HOW TO COMPLETE THIS TASK
Your answer should be one number: the count of lines in the records that include the word "solution".

RECORDS TO PROCESS
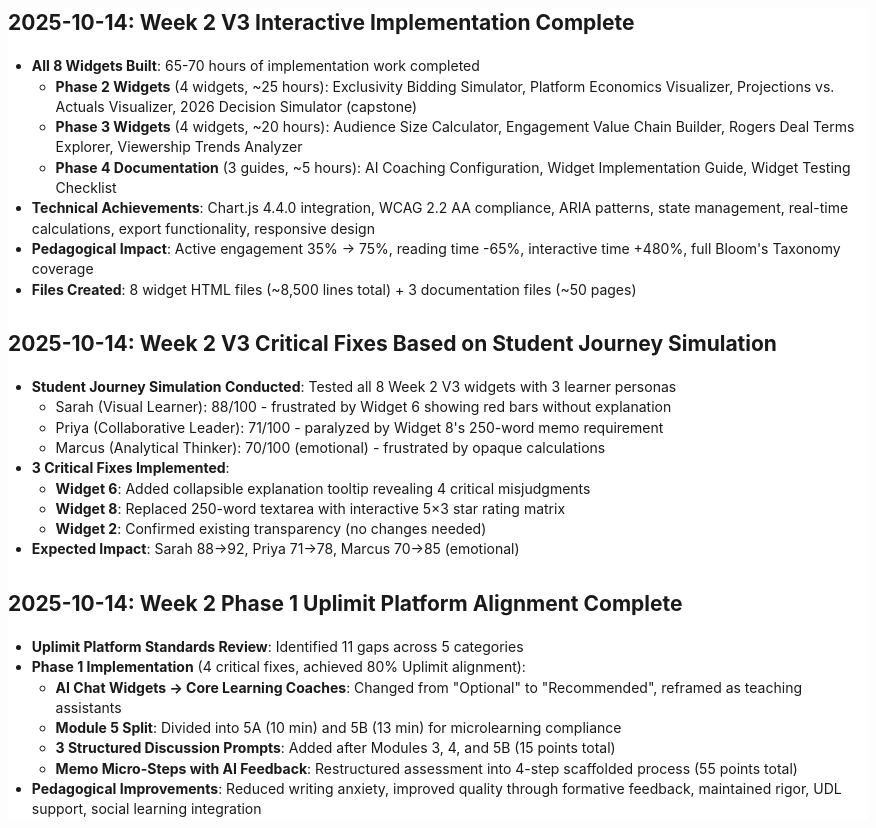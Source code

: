 ## 2025-10-14: Week 2 V3 Interactive Implementation Complete
- **All 8 Widgets Built**: 65-70 hours of implementation work completed
  - **Phase 2 Widgets** (4 widgets, ~25 hours): Exclusivity Bidding Simulator, Platform Economics Visualizer, Projections vs. Actuals Visualizer, 2026 Decision Simulator (capstone)
  - **Phase 3 Widgets** (4 widgets, ~20 hours): Audience Size Calculator, Engagement Value Chain Builder, Rogers Deal Terms Explorer, Viewership Trends Analyzer
  - **Phase 4 Documentation** (3 guides, ~5 hours): AI Coaching Configuration, Widget Implementation Guide, Widget Testing Checklist
- **Technical Achievements**: Chart.js 4.4.0 integration, WCAG 2.2 AA compliance, ARIA patterns, state management, real-time calculations, export functionality, responsive design
- **Pedagogical Impact**: Active engagement 35% → 75%, reading time -65%, interactive time +480%, full Bloom's Taxonomy coverage
- **Files Created**: 8 widget HTML files (~8,500 lines total) + 3 documentation files (~50 pages)

## 2025-10-14: Week 2 V3 Critical Fixes Based on Student Journey Simulation
- **Student Journey Simulation Conducted**: Tested all 8 Week 2 V3 widgets with 3 learner personas
  - Sarah (Visual Learner): 88/100 - frustrated by Widget 6 showing red bars without explanation
  - Priya (Collaborative Leader): 71/100 - paralyzed by Widget 8's 250-word memo requirement
  - Marcus (Analytical Thinker): 70/100 (emotional) - frustrated by opaque calculations
- **3 Critical Fixes Implemented**:
  - **Widget 6**: Added collapsible explanation tooltip revealing 4 critical misjudgments
  - **Widget 8**: Replaced 250-word textarea with interactive 5×3 star rating matrix
  - **Widget 2**: Confirmed existing transparency (no changes needed)
- **Expected Impact**: Sarah 88→92, Priya 71→78, Marcus 70→85 (emotional)

## 2025-10-14: Week 2 Phase 1 Uplimit Platform Alignment Complete
- **Uplimit Platform Standards Review**: Identified 11 gaps across 5 categories
- **Phase 1 Implementation** (4 critical fixes, achieved 80% Uplimit alignment):
  - **AI Chat Widgets → Core Learning Coaches**: Changed from "Optional" to "Recommended", reframed as teaching assistants
  - **Module 5 Split**: Divided into 5A (10 min) and 5B (13 min) for microlearning compliance
  - **3 Structured Discussion Prompts**: Added after Modules 3, 4, and 5B (15 points total)
  - **Memo Micro-Steps with AI Feedback**: Restructured assessment into 4-step scaffolded process (55 points total)
- **Pedagogical Improvements**: Reduced writing anxiety, improved quality through formative feedback, maintained rigor, UDL support, social learning integration
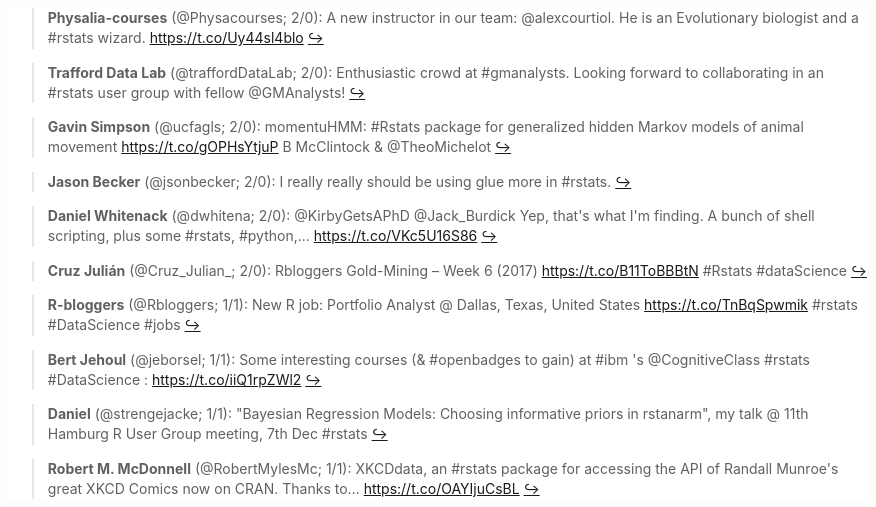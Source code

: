 


> **Physalia-courses** (@Physacourses; 2/0): A new instructor in our team:  @alexcourtiol. He is an  Evolutionary biologist and a #rstats wizard. https://t.co/Uy44sl4blo  [&#8618;](https://twitter.com/dataandme/status/918858951646744581)




> **Trafford Data Lab** (@traffordDataLab; 2/0): Enthusiastic crowd at #gmanalysts. Looking forward to collaborating in an #rstats user group with fellow @GMAnalysts!  [&#8618;](https://twitter.com/dataandme/status/918854721259102208)




> **Gavin Simpson** (@ucfagls; 2/0): momentuHMM: #Rstats package for generalized hidden Markov models of animal movement
https://t.co/gOPHsYtjuP
B McClintock &amp; @TheoMichelot  [&#8618;](https://twitter.com/dataandme/status/918853847992414208)




> **Jason Becker** (@jsonbecker; 2/0): I really really should be using glue more in #rstats.  [&#8618;](https://twitter.com/dataandme/status/918832880293425153)




> **Daniel Whitenack** (@dwhitena; 2/0): @KirbyGetsAPhD @Jack_Burdick Yep, that's what I'm finding. A bunch of shell scripting, plus some #rstats, #python,… https://t.co/VKc5U16S86  [&#8618;](https://twitter.com/dataandme/status/918825242071568384)




> **Cruz Julián** (@Cruz_Julian_; 2/0): Rbloggers Gold-Mining – Week 6 (2017) https://t.co/B11ToBBBtN #Rstats #dataScience  [&#8618;](https://twitter.com/dataandme/status/918809511108009984)




> **R-bloggers** (@Rbloggers; 1/1): New R job: Portfolio Analyst @ Dallas, Texas, United States https://t.co/TnBqSpwmik #rstats #DataScience #jobs  [&#8618;](https://twitter.com/dataandme/status/918899079274516480)




> **Bert Jehoul** (@jeborsel; 1/1): Some interesting courses (&amp; #openbadges to gain) at #ibm 's @CognitiveClass #rstats #DataScience : https://t.co/iiQ1rpZWl2  [&#8618;](https://twitter.com/dataandme/status/918874863527497728)




> **Daniel** (@strengejacke; 1/1): "Bayesian Regression Models: Choosing informative priors in rstanarm", my talk @ 11th Hamburg R User Group meeting, 7th Dec #rstats  [&#8618;](https://twitter.com/dataandme/status/918845075404279808)




> **Robert M. McDonnell** (@RobertMylesMc; 1/1): XKCDdata, an #rstats package for accessing the API of Randall Munroe's great XKCD Comics now on CRAN. Thanks to… https://t.co/OAYIjuCsBL  [&#8618;](https://twitter.com/dataandme/status/918831531589820416)
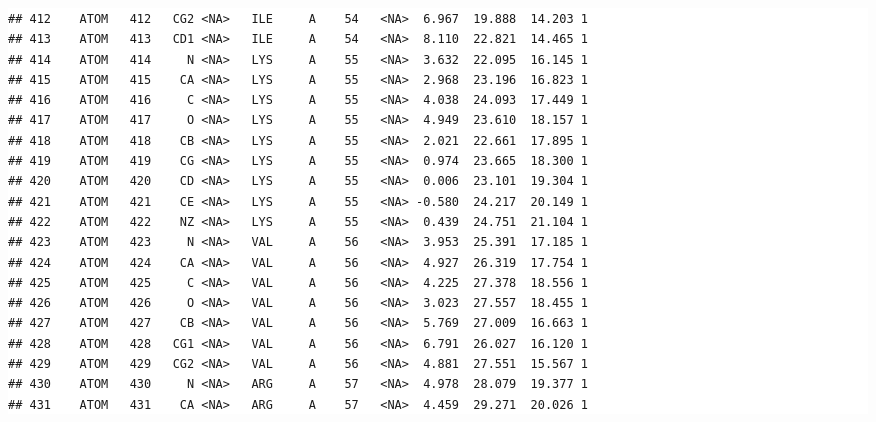     ## 412    ATOM   412   CG2 <NA>   ILE     A    54   <NA>  6.967  19.888  14.203 1
    ## 413    ATOM   413   CD1 <NA>   ILE     A    54   <NA>  8.110  22.821  14.465 1
    ## 414    ATOM   414     N <NA>   LYS     A    55   <NA>  3.632  22.095  16.145 1
    ## 415    ATOM   415    CA <NA>   LYS     A    55   <NA>  2.968  23.196  16.823 1
    ## 416    ATOM   416     C <NA>   LYS     A    55   <NA>  4.038  24.093  17.449 1
    ## 417    ATOM   417     O <NA>   LYS     A    55   <NA>  4.949  23.610  18.157 1
    ## 418    ATOM   418    CB <NA>   LYS     A    55   <NA>  2.021  22.661  17.895 1
    ## 419    ATOM   419    CG <NA>   LYS     A    55   <NA>  0.974  23.665  18.300 1
    ## 420    ATOM   420    CD <NA>   LYS     A    55   <NA>  0.006  23.101  19.304 1
    ## 421    ATOM   421    CE <NA>   LYS     A    55   <NA> -0.580  24.217  20.149 1
    ## 422    ATOM   422    NZ <NA>   LYS     A    55   <NA>  0.439  24.751  21.104 1
    ## 423    ATOM   423     N <NA>   VAL     A    56   <NA>  3.953  25.391  17.185 1
    ## 424    ATOM   424    CA <NA>   VAL     A    56   <NA>  4.927  26.319  17.754 1
    ## 425    ATOM   425     C <NA>   VAL     A    56   <NA>  4.225  27.378  18.556 1
    ## 426    ATOM   426     O <NA>   VAL     A    56   <NA>  3.023  27.557  18.455 1
    ## 427    ATOM   427    CB <NA>   VAL     A    56   <NA>  5.769  27.009  16.663 1
    ## 428    ATOM   428   CG1 <NA>   VAL     A    56   <NA>  6.791  26.027  16.120 1
    ## 429    ATOM   429   CG2 <NA>   VAL     A    56   <NA>  4.881  27.551  15.567 1
    ## 430    ATOM   430     N <NA>   ARG     A    57   <NA>  4.978  28.079  19.377 1
    ## 431    ATOM   431    CA <NA>   ARG     A    57   <NA>  4.459  29.271  20.026 1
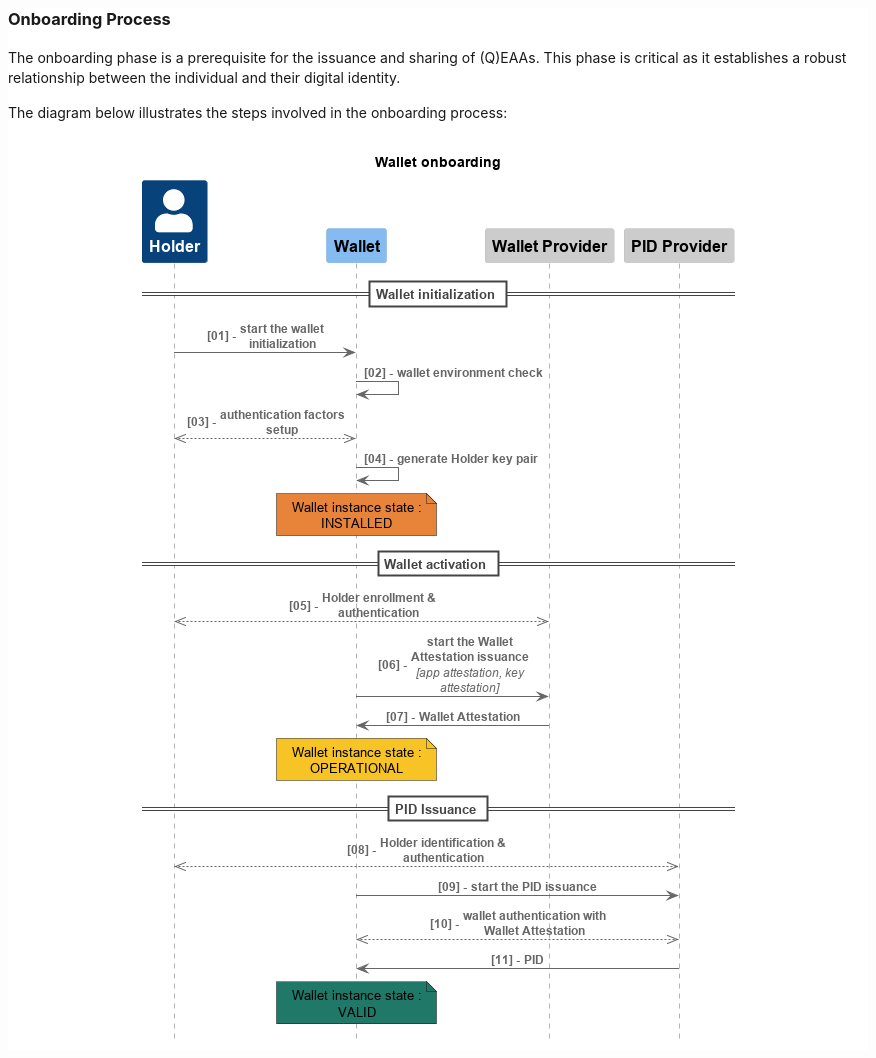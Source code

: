 ### Onboarding Process
The onboarding phase is a prerequisite for the issuance and sharing of (Q)EAAs. 
This phase is critical as it establishes a robust relationship between the individual and their digital identity.

The diagram below illustrates the steps involved in the onboarding process:

<div style="text-align: center;">

![Citizen EUDI Wallet onboarding](./media/0/hld-init-overview.png)
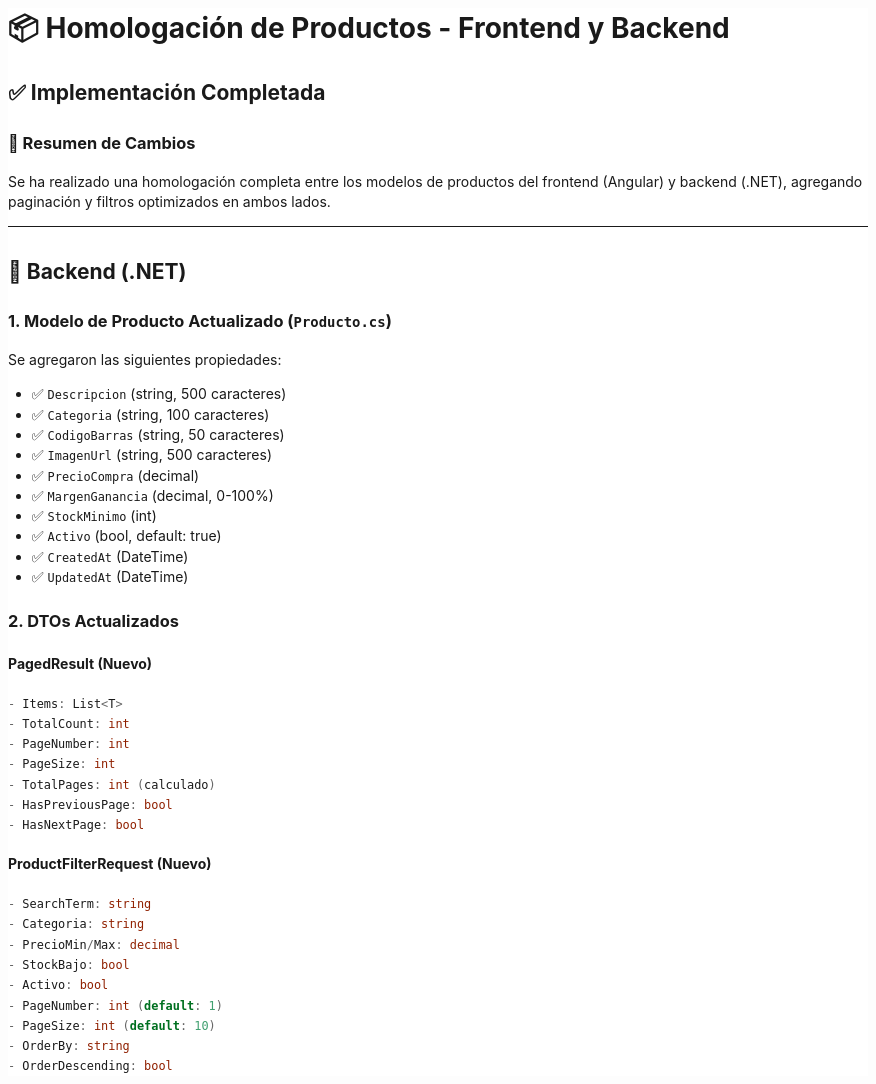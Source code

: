 # 📦 Homologación de Productos - Frontend y Backend

## ✅ Implementación Completada

### 🎯 Resumen de Cambios

Se ha realizado una homologación completa entre los modelos de productos del frontend (Angular) y backend (.NET), agregando paginación y filtros optimizados en ambos lados.

---

## 🔧 Backend (.NET)

### 1. Modelo de Producto Actualizado (`Producto.cs`)

Se agregaron las siguientes propiedades:

- ✅ `Descripcion` (string, 500 caracteres)
- ✅ `Categoria` (string, 100 caracteres)
- ✅ `CodigoBarras` (string, 50 caracteres)
- ✅ `ImagenUrl` (string, 500 caracteres)
- ✅ `PrecioCompra` (decimal)
- ✅ `MargenGanancia` (decimal, 0-100%)
- ✅ `StockMinimo` (int)
- ✅ `Activo` (bool, default: true)
- ✅ `CreatedAt` (DateTime)
- ✅ `UpdatedAt` (DateTime)

### 2. DTOs Actualizados

#### **PagedResult<T>** (Nuevo)
```csharp
- Items: List<T>
- TotalCount: int
- PageNumber: int
- PageSize: int
- TotalPages: int (calculado)
- HasPreviousPage: bool
- HasNextPage: bool
```

#### **ProductFilterRequest** (Nuevo)
```csharp
- SearchTerm: string
- Categoria: string
- PrecioMin/Max: decimal
- StockBajo: bool
- Activo: bool
- PageNumber: int (default: 1)
- PageSize: int (default: 10)
- OrderBy: string
- OrderDescending: bool
```
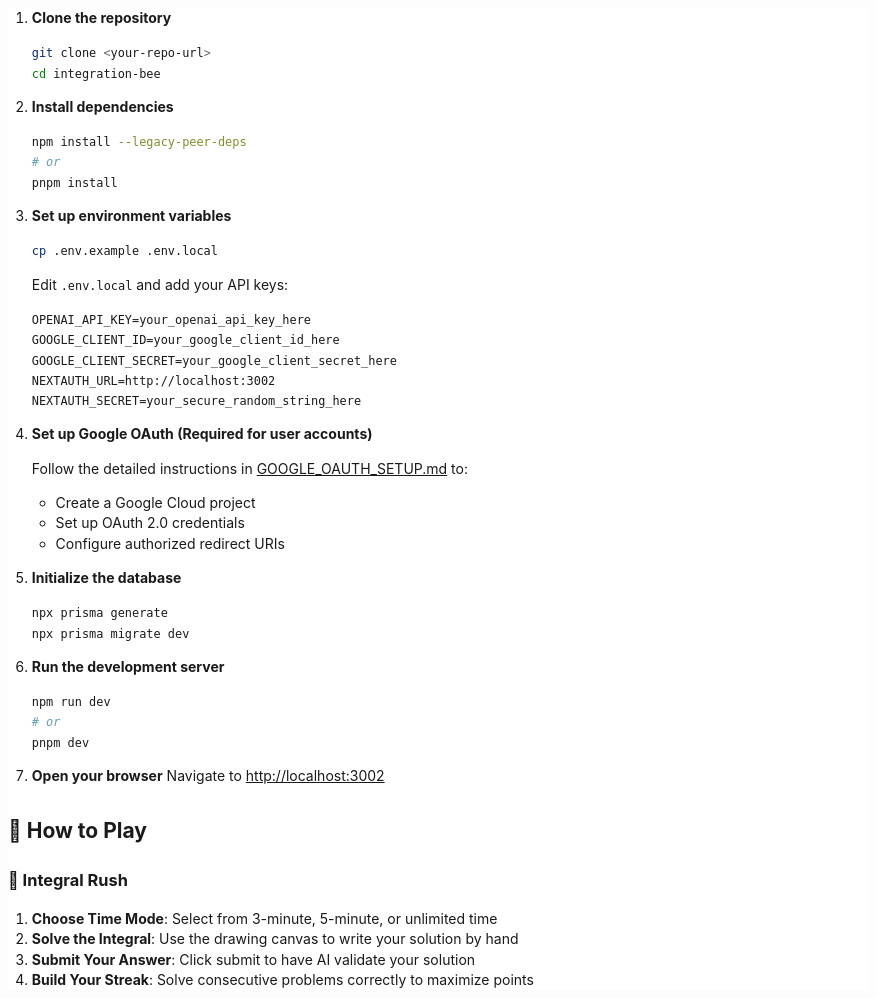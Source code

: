 1. **Clone the repository**
   ```bash
   git clone <your-repo-url>
   cd integration-bee
   ```

2. **Install dependencies**
   ```bash
   npm install --legacy-peer-deps
   # or
   pnpm install
   ```

3. **Set up environment variables**
   ```bash
   cp .env.example .env.local
   ```
   
   Edit `.env.local` and add your API keys:
   ```env
   OPENAI_API_KEY=your_openai_api_key_here
   GOOGLE_CLIENT_ID=your_google_client_id_here
   GOOGLE_CLIENT_SECRET=your_google_client_secret_here
   NEXTAUTH_URL=http://localhost:3002
   NEXTAUTH_SECRET=your_secure_random_string_here
   ```

4. **Set up Google OAuth (Required for user accounts)**
   
   Follow the detailed instructions in [GOOGLE_OAUTH_SETUP.md](./GOOGLE_OAUTH_SETUP.md) to:
   - Create a Google Cloud project
   - Set up OAuth 2.0 credentials
   - Configure authorized redirect URIs

5. **Initialize the database**
   ```bash
   npx prisma generate
   npx prisma migrate dev
   ```

4. **Run the development server**
   ```bash
   npm run dev
   # or
   pnpm dev
   ```

5. **Open your browser**
   Navigate to [http://localhost:3002](http://localhost:3002)

## 🎯 How to Play

### 🚀 Integral Rush
1. **Choose Time Mode**: Select from 3-minute, 5-minute, or unlimited time
2. **Solve the Integral**: Use the drawing canvas to write your solution by hand
3. **Submit Your Answer**: Click submit to have AI validate your solution
4. **Build Your Streak**: Solve consecutive problems correctly to maximize points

RESULT OF THE EXERCISE
2